What is expected |
Go through the entries below. Copy out every line that contains "documentation".

-=-=-

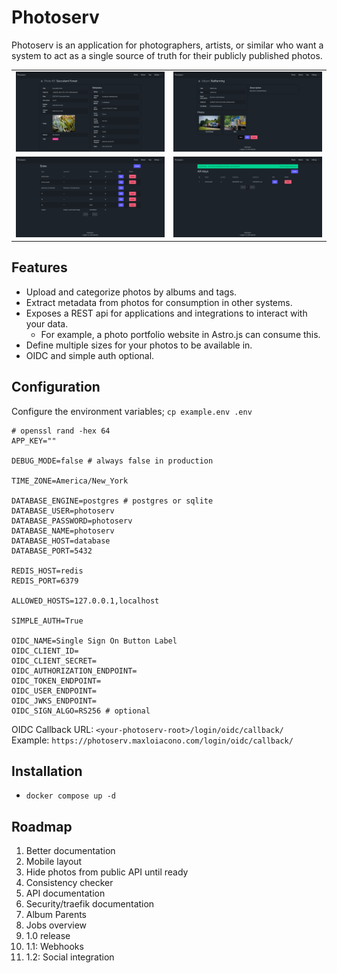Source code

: # Photoserv

Photoserv is an application for photographers, artists, or similar who want a system to act as a single source of truth
for their publicly published photos.

| | |
| --- | --- |
| ![Photo detail](docs/screenshots/photo_detail.png) | ![Album detail](docs/screenshots/album_detail.png) |
| ![Size list](docs/screenshots/size_list.png) | ![API Key list](docs/screenshots/api_key_list.png) |

## Features

* Upload and categorize photos by albums and tags.
* Extract metadata from photos for consumption in other systems.
* Exposes a REST api for applications and integrations to interact with your data.
    * For example, a photo portfolio website in Astro.js can consume this.
* Define multiple sizes for your photos to be available in.
* OIDC and simple auth optional.

## Configuration

Configure the environment variables; `cp example.env .env`

```env
# openssl rand -hex 64
APP_KEY=""

DEBUG_MODE=false # always false in production

TIME_ZONE=America/New_York

DATABASE_ENGINE=postgres # postgres or sqlite
DATABASE_USER=photoserv
DATABASE_PASSWORD=photoserv
DATABASE_NAME=photoserv
DATABASE_HOST=database
DATABASE_PORT=5432

REDIS_HOST=redis
REDIS_PORT=6379

ALLOWED_HOSTS=127.0.0.1,localhost

SIMPLE_AUTH=True

OIDC_NAME=Single Sign On Button Label
OIDC_CLIENT_ID=
OIDC_CLIENT_SECRET=
OIDC_AUTHORIZATION_ENDPOINT=
OIDC_TOKEN_ENDPOINT=
OIDC_USER_ENDPOINT=
OIDC_JWKS_ENDPOINT=
OIDC_SIGN_ALGO=RS256 # optional
```

OIDC Callback URL: `<your-photoserv-root>/login/oidc/callback/`  
Example: `https://photoserv.maxloiacono.com/login/oidc/callback/`

## Installation

* `docker compose up -d`

## Roadmap

1. Better documentation
2. Mobile layout
3. Hide photos from public API until ready
4. Consistency checker
5. API documentation
6. Security/traefik documentation
7. Album Parents
8. Jobs overview
9. 1.0 release
10. 1.1: Webhooks
11. 1.2: Social integration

-=-=-

Solution below |
1. Better documentation
5. API documentation
6. Security/traefik documentation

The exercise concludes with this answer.